How to Efficiently Query your Bids Data
Last updated on July 23, 2020
More About Snowflake Credits
Snowflake credits are consumed for the compute costs of running queries against a Snowflake warehouse. The more complex a query is, the more computationally taxing it will be, and the more credits it will consume. Credits are consumed per second of active warehouse time (at least one query is running). Hourly credit consumption depends on your warehouse size. Naturally, larger warehouses return results more quickly, but spend more credits.
By default OpenX provides all customers with a “X-Small” warehouse, which consumes 1 credit for each hour of querying. With a 500 monthly credit limit, that is equivalent to ~500 hours of monthly query time.
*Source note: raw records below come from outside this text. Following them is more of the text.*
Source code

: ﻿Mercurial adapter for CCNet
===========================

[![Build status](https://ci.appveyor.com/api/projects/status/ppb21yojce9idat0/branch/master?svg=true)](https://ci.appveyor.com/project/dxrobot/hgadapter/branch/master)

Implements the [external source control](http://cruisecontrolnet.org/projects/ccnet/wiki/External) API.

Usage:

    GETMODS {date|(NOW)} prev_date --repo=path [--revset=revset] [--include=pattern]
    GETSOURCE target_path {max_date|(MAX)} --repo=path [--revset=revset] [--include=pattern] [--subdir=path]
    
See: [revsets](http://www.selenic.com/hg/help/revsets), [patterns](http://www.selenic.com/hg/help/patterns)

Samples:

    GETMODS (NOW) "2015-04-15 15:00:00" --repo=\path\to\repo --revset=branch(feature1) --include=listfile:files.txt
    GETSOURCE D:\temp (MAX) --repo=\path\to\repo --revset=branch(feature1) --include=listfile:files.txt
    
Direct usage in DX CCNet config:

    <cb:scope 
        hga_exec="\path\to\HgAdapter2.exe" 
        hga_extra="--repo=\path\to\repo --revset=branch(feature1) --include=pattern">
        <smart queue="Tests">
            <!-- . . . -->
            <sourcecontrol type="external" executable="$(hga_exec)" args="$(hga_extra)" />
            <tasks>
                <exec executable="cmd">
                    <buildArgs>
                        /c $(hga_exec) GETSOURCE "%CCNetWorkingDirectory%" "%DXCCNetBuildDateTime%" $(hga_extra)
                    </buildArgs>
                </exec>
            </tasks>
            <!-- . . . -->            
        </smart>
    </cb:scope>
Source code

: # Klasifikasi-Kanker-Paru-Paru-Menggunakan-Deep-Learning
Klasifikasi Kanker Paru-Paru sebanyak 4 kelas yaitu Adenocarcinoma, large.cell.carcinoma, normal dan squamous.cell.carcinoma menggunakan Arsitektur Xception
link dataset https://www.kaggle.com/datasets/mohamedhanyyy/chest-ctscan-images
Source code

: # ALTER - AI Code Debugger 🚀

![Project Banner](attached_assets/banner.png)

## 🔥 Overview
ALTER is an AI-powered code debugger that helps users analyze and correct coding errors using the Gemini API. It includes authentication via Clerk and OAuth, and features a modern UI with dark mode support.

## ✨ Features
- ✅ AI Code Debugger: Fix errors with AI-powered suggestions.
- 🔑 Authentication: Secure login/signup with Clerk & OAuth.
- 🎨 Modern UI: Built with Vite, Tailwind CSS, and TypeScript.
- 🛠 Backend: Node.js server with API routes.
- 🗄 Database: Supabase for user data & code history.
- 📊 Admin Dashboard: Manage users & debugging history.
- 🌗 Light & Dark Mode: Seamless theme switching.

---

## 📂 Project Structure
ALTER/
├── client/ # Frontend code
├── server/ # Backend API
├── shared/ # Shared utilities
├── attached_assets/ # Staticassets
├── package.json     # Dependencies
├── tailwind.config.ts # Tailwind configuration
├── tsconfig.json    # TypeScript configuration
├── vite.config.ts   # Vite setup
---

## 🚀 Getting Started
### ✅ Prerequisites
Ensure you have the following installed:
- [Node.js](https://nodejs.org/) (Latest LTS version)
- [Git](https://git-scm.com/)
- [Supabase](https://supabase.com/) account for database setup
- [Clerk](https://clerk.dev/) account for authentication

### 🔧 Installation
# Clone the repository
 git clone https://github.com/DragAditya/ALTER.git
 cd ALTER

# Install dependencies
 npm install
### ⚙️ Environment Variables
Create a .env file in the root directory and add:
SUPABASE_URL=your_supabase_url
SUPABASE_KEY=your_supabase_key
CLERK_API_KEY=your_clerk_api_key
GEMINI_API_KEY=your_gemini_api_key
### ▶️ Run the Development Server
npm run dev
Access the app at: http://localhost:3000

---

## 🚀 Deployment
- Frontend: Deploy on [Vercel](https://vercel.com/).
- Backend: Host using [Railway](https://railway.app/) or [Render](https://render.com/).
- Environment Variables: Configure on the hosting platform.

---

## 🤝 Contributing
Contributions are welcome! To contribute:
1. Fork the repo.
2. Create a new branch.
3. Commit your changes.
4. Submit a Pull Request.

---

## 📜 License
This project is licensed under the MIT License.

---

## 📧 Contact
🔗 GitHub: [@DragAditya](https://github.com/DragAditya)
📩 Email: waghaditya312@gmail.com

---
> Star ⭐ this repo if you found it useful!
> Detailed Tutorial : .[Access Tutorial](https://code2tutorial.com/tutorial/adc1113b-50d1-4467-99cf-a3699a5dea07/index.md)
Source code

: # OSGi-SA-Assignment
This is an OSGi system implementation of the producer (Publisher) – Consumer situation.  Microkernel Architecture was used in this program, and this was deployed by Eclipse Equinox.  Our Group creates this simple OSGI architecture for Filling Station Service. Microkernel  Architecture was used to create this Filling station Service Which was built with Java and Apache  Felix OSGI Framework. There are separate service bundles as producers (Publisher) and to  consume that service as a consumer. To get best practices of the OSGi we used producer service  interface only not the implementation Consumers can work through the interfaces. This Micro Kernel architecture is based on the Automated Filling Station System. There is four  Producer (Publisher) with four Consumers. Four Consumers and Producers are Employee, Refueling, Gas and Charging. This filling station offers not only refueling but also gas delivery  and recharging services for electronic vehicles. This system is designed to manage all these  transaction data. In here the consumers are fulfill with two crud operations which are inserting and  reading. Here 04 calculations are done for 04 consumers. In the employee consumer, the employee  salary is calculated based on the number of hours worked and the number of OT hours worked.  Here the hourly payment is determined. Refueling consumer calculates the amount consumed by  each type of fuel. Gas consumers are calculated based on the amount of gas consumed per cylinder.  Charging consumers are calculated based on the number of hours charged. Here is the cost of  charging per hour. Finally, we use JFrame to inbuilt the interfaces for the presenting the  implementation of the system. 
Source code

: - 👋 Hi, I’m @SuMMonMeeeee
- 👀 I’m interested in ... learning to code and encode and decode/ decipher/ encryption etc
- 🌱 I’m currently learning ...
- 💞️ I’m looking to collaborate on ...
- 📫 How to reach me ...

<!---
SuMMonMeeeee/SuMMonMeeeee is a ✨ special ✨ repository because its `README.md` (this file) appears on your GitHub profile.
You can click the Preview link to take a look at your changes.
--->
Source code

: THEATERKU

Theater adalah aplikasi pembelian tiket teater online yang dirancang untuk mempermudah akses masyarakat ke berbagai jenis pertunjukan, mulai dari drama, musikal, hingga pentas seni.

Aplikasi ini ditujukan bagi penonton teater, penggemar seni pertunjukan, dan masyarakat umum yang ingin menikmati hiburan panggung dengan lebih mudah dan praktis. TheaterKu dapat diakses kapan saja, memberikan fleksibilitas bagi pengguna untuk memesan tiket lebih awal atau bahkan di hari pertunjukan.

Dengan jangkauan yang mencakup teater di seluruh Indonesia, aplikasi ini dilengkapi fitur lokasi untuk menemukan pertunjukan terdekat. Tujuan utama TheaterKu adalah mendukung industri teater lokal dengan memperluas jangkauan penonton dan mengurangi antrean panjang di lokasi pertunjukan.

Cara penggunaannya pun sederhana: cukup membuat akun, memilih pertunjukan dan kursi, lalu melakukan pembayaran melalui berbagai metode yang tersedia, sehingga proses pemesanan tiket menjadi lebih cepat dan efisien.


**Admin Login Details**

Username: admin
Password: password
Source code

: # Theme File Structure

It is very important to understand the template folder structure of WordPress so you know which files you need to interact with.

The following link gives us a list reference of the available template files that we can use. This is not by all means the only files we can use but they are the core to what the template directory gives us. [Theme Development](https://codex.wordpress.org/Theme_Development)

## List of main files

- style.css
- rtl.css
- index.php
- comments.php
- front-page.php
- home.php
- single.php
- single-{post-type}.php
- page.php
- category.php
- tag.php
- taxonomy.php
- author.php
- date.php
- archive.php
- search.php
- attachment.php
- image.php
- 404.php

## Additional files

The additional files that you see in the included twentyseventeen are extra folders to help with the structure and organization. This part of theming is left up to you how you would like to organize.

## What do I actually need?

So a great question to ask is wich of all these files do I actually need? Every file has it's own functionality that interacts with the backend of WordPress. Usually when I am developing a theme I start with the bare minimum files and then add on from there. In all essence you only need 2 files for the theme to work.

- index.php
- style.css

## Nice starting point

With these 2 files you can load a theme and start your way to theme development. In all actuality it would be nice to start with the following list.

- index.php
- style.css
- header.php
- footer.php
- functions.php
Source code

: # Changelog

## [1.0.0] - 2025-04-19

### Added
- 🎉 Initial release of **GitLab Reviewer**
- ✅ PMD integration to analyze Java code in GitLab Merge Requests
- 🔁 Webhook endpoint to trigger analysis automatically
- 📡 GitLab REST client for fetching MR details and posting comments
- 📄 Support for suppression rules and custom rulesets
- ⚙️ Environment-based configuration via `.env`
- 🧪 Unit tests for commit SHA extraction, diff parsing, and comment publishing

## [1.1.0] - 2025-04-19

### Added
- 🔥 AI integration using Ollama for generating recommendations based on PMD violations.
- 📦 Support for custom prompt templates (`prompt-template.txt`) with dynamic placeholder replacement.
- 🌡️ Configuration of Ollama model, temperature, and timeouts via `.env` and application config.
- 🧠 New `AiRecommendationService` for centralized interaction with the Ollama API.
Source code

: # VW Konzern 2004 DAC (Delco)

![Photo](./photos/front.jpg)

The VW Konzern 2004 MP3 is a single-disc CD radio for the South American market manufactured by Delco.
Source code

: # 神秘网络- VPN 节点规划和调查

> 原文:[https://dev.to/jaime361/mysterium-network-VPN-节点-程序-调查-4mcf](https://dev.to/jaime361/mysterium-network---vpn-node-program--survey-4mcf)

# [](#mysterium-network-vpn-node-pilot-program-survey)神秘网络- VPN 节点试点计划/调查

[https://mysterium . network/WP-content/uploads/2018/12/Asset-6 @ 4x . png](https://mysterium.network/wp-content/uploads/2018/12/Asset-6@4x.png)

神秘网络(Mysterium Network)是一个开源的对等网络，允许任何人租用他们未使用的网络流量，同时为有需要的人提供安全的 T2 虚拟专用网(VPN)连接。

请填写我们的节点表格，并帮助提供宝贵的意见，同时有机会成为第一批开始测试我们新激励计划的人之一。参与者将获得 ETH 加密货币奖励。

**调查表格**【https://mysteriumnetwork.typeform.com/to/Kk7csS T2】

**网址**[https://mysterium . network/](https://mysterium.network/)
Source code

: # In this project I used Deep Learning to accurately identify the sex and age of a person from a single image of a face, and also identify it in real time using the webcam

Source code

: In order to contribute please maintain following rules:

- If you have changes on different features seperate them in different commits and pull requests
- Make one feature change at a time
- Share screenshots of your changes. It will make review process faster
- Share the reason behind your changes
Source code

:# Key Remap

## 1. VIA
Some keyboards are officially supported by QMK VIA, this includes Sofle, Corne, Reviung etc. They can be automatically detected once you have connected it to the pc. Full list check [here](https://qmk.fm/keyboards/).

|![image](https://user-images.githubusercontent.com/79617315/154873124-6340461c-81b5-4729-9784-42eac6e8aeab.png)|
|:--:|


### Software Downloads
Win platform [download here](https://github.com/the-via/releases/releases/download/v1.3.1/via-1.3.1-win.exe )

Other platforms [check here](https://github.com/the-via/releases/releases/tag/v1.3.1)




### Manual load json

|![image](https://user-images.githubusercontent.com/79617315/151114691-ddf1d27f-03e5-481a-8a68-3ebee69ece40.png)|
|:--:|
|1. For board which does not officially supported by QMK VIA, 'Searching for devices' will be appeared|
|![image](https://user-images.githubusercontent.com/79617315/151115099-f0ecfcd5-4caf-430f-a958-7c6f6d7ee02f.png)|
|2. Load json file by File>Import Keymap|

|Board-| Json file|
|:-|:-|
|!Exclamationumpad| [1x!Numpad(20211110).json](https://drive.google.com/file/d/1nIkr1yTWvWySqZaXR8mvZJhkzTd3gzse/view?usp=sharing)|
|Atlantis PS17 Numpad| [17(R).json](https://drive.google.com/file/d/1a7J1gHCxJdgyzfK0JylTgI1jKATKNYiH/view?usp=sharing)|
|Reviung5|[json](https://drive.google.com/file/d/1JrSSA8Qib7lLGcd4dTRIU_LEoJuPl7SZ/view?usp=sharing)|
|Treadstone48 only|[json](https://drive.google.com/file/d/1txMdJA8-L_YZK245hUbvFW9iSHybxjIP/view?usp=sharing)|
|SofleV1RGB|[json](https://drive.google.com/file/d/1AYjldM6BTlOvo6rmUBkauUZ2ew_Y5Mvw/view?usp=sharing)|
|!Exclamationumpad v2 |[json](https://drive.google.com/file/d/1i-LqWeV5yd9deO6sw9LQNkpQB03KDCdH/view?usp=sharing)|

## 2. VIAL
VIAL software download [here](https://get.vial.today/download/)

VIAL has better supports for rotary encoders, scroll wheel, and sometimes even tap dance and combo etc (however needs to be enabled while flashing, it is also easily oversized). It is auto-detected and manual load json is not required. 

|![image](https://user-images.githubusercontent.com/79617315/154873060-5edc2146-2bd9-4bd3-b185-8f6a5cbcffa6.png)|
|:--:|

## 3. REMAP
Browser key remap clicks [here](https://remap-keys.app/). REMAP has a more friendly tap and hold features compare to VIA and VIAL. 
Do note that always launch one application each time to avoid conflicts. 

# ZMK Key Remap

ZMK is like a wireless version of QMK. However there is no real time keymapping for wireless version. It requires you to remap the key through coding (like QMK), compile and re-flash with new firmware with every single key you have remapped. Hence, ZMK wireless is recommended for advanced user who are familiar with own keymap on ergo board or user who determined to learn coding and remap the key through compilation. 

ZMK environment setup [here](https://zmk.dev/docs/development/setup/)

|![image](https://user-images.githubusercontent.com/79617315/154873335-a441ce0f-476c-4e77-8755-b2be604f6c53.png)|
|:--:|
Warehouses can be resized, so OpenX can provide your account with a larger warehouse if you want your queries to return faster.
Warehouses can be set to auto-suspend after a certain amount of time with no queries running. The minimum for this time threshold is 60 seconds, meaning each query will incur at least 60 seconds of credit consumption.
Credit consumption is more crucial in a OpenX-hosted instance as OpenX imposes a monthly credit limit of 500.
Customers using integrated BIDS will be on their own organization’s Snowflake bill and should follow their own organization’s policies around credit consumption.
Tips for Running Efficient Queries
Best practices for efficiently querying BIDS data:
- Have a goal in mind: Doing “select
*”s can burn through your credits quickly and not provide you with enough insight.
- Have a data date range in mind: You don’t want to query any time ranges you do not require.
- Pull only the things you need: Find the column(s) you need and add filters so the dataset only contains what you need for your analysis.
- Check “History” of your past queries (in your worksheet): This will give you some good information of the queries you ran like execution duration, SQL executed, and start and end timestamps.
- Be careful with doing joins: Joining tables without providing a join condition (resulting in a Cartesian Product), or providing a condition where records from one table match multiple records from another table. In both cases it will explode your data processing and output.
- Be careful of doing unions: “
UNION” and “
UNION ALL” do slightly different things. “
UNION” concatenation and does duplication removal whereas “
UNION ALL” only does concatenation